- Filename extension: .ion
- Internet media type: application/ion
- Developed by: Amazon
- Type of format: Data interchange
- Website: amzn.github.io/ion-docs/

= Ion (serialization format) =

Ion is a data serialization language developed by Amazon. It may be represented by either a human-readable text form or a compact binary form. The text form is a superset of JSON; thus, any valid JSON document is also a valid Ion document.

==Data types==
As a superset of JSON, Ion includes the following data types
- null: An empty value (for JSON compatibility)
- bool: Boolean values
- string: Unicode text literals
- list: Ordered heterogeneous collection of Ion values (extension of JSON array)
- struct: Unordered collection of key/value pairs (extension of JSON object)

The nebulous JSON 'number' type is strictly defined in Ion to be one of
- int: Signed integers of arbitrary size
- float: 64-bit IEEE binary-encoded floating point numbers
- decimal: Decimal-encoded real numbers of arbitrary precision

Ion adds these types:
- timestamp: Date/time/time zone moments of arbitrary precision
- symbol: Unicode symbolic atoms ( identifiers), stored as interned strings in binary format
- blob: Binary data of user-defined encoding
- clob: Text data of user-defined encoding
- sexp: Nested list of values (equivalent to an S-expression) with application-defined semantics

Each Ion type supports a null variant, indicating a lack of value while maintaining a strict type (e.g., null.int, null.struct).

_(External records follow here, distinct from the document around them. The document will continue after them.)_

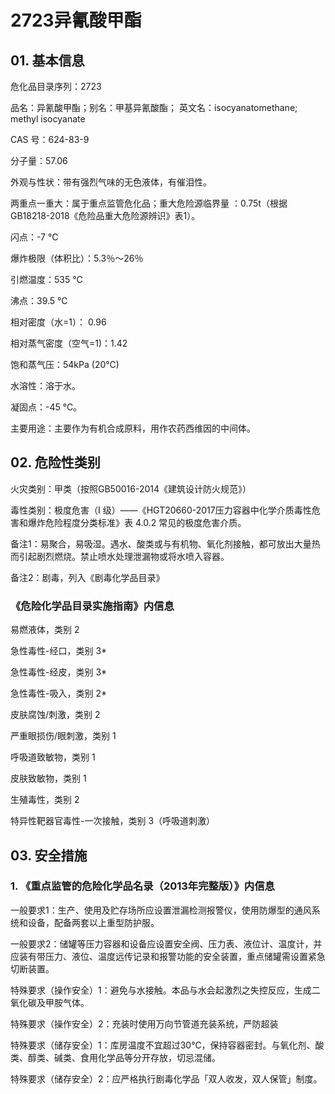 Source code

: # 2723异氰酸甲酯

## 01. 基本信息

危化品目录序列：2723

品名：异氰酸甲酯；别名：甲基异氰酸酯； 英文名：isocyanatomethane;  methyl isocyanate

CAS 号：624-83-9

分子量：57.06

外观与性状：带有强烈气味的无色液体，有催泪性。

两重点一重大：属于重点监管危化品；重大危险源临界量 ：0.75t（根据GB18218-2018《危险品重大危险源辨识》表1）。

闪点：-7 ℃

爆炸极限（体积比）：5.3％～26％

引燃温度：535 ℃ 

沸点：39.5 ℃

相对密度（水=1）： 0.96

相对蒸气密度（空气=1)：1.42

饱和蒸气压：54kPa (20℃)

水溶性：溶于水。 

凝固点：-45 ℃。

主要用途：主要作为有机合成原料，用作农药西维因的中间体。

## 02. 危险性类别

火灾类别：甲类（按照GB50016-2014《建筑设计防火规范》）

毒性类别：极度危害（I 级）——《HGT20660-2017压力容器中化学介质毒性危害和爆炸危险程度分类标准》表 4.0.2 常见的极度危害介质。

备注1：易聚合，易吸湿。遇水、酸类或与有机物、氧化剂接触，都可放出大量热而引起剧烈燃烧。禁止喷水处理泄漏物或将水喷入容器。

备注2：剧毒，列入《剧毒化学品目录》

### 《危险化学品目录实施指南》内信息

易燃液体，类别 2

急性毒性-经口，类别 3*

急性毒性-经皮，类别 3*

急性毒性-吸入，类别 2*

皮肤腐蚀/刺激，类别 2

严重眼损伤/眼刺激，类别 1

呼吸道致敏物，类别 1

皮肤致敏物，类别 1

生殖毒性，类别 2

特异性靶器官毒性-一次接触，类别 3（呼吸道刺激）

## 03. 安全措施

### 1. 《重点监管的危险化学品名录（2013年完整版）》内信息

一般要求1：生产、使用及贮存场所应设置泄漏检测报警仪，使用防爆型的通风系统和设备，配备两套以上重型防护服。

一般要求2：储罐等压力容器和设备应设置安全阀、压力表、液位计、温度计，并应装有带压力、液位、温度远传记录和报警功能的安全装置，重点储罐需设置紧急切断装置。

特殊要求（操作安全）1：避免与水接触。本品与水会起激烈之失控反应，生成二氧化碳及甲胺气体。

特殊要求（操作安全）2：充装时使用万向节管道充装系统，严防超装

特殊要求（储存安全）1：库房温度不宜超过30℃，保持容器密封。与氧化剂、酸类、醇类、碱类、食用化学品等分开存放，切忌混储。

特殊要求（储存安全）2：应严格执行剧毒化学品「双人收发，双人保管」制度。




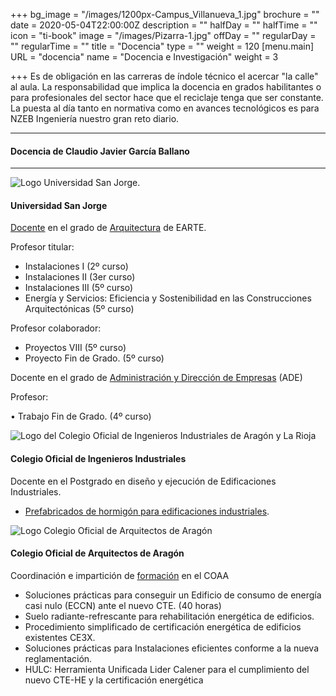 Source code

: +++
bg_image = "/images/1200px-Campus_Villanueva_1.jpg"
brochure = ""
date = 2020-05-04T22:00:00Z
description = ""
halfDay = ""
halfTime = ""
icon = "ti-book"
image = "/images/Pizarra-1.jpg"
offDay = ""
regularDay = ""
regularTime = ""
title = "Docencia"
type = ""
weight = 120
[menu.main]
URL = "docencia"
name = "Docencia e Investigación"
weight = 3

+++
Es de obligación en las carreras de índole técnico el acercar "la calle" al aula. La responsabilidad que implica la docencia en grados habilitantes o para profesionales del sector hace que el reciclaje tenga que ser constante. La puesta al día tanto en normativa como en avances tecnológicos es para NZEB Ingeniería  nuestro gran reto diario.

***

#### Docencia de Claudio Javier García Ballano

***

![Logo Universidad San Jorge.](/images/USJ.jpg "Logo USJ")

#### Universidad San Jorge

[Docente](https://www.usj.es/conoce-la-usj/centros/escuela-arquitectura-tecnologia/claustro/arquitectura/claudio-javier-garcia "Claustro") en el grado de [Arquitectura](https://www.usj.es/estudios/grados/arquitectura/plan-estudios "Plan Arquitectura") de EARTE.

Profesor titular:

* Instalaciones I (2º curso)
* Instalaciones II (3er curso)
* Instalaciones III (5º curso)
* Energía y Servicios: Eficiencia y Sostenibilidad en las Construcciones Arquitectónicas (5º curso)

Profesor colaborador:

* Proyectos VIII (5º curso)
* Proyecto Fin de Grado. (5º curso)

Docente en el grado de [Administración y Dirección de Empresas](https://www.usj.es/estudios/grados/administracion-direccion-empresas-ade/plan-estudios "ADE") (ADE)

Profesor:

• Trabajo Fin de Grado. (4º curso)

![Logo del Colegio Oficial de Ingenieros Industriales de Aragón y La Rioja](/images/Ingenieros.jpg "Logo COIIAR")

#### Colegio Oficial de Ingenieros Industriales

Docente en el Postgrado en diseño y ejecución de Edificaciones Industriales.

* [Prefabricados de hormigón para edificaciones industriales](http://formacion.coiiar.es/course/index.php?categoryid=30 "COIIAR").

![Logo Colegio Oficial de Arquitectos de Aragón](/images/Arquitectos.jpg "Logo COAA")

#### Colegio Oficial de Arquitectos de Aragón

Coordinación e impartición de [formación](http://www.coaaragon.es/formacion "Formación COAA") en el COAA

* Soluciones prácticas para conseguir un Edificio de consumo de energía casi nulo (ECCN) ante el nuevo CTE. (40 horas)
* Suelo radiante-refrescante para rehabilitación energética de edificios.
* Procedimiento simplificado de certificación energética de edificios existentes CE3X.
* Soluciones prácticas para Instalaciones eficientes conforme a la nueva reglamentación.
* HULC: Herramienta Unificada Lider Calener para el cumplimiento del nuevo CTE-HE y la certificación energética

The Ion format permits attaching one or more annotations (i.e. a list of symbols) to any value. Such annotations may be used as metadata for otherwise opaque data (such as a blob).

== Implementations ==

- Amazon supported library implementations
- C#
- Go Lang
- Python
- JS

==Examples==
===Sample document===
Features seen in JavaScript and JSON5:

// Comments are allowed using the double forward slash
{
  key: "value", // key here is a symbol, it can also be a string as in JSON
  nums: 1_000_000, // equivalent to 1000000, use of underscores with numbers is more readable
  "A float": 31415e-4, // key is a value that contains spaces
}

Features unique to Ion:

{
  symbol: 'a symbol', // symbols are interned Unicode strings
  "A null integer": null.int,
  annotated: age::35, // the symbol "age" is attached to the value "35" as an annotation
  lists : 'hw grades'::[80, 85, 90], // any symbol can be used as an annotation
  many_annot: I::have::many::annotations::true, // annotations are not nested, but rather, a list of annotations
  sexp: (this (is a [valid] "Ion") last::value + 42) // Ion S-expressions. 'this', 'is', 'a', 'valid', 'value', and '+' are symbols.
  _value: {{OiBTIKUgTyAASb8=}}, // blob value is represented as base64
  _value: {{"a b\0\xff"}} // clob value is represented as an ASCII string with C-style escapes
  // ^ repeated names (keys) are allowed but generate a warning for undefined behavior
}

===Uses===

- Amazon's Quantum Ledger Database (QLDB) stores data in Ion documents.
- PartiQL, an open source SQL-based query language also by Amazon, is built upon Ion. PartiQL supported queries are used by QLDB, S3Select.

== Tooling and extensions ==

- Ion Path Extractor API aims to combine the convenience of a DOM API with the speed of a streaming API.
- IDE support
  - Eclipse
  - IntelliJ
- Jackson data format module for Ion
- Apache Hive SerDe for Ion
- Ion Schema
  - Specification
  - Implementations
- Ion Hash defines an algorithm for constructing a hash for any Ion value, given a user-provided hash function capable of taking binary data of arbitrary length.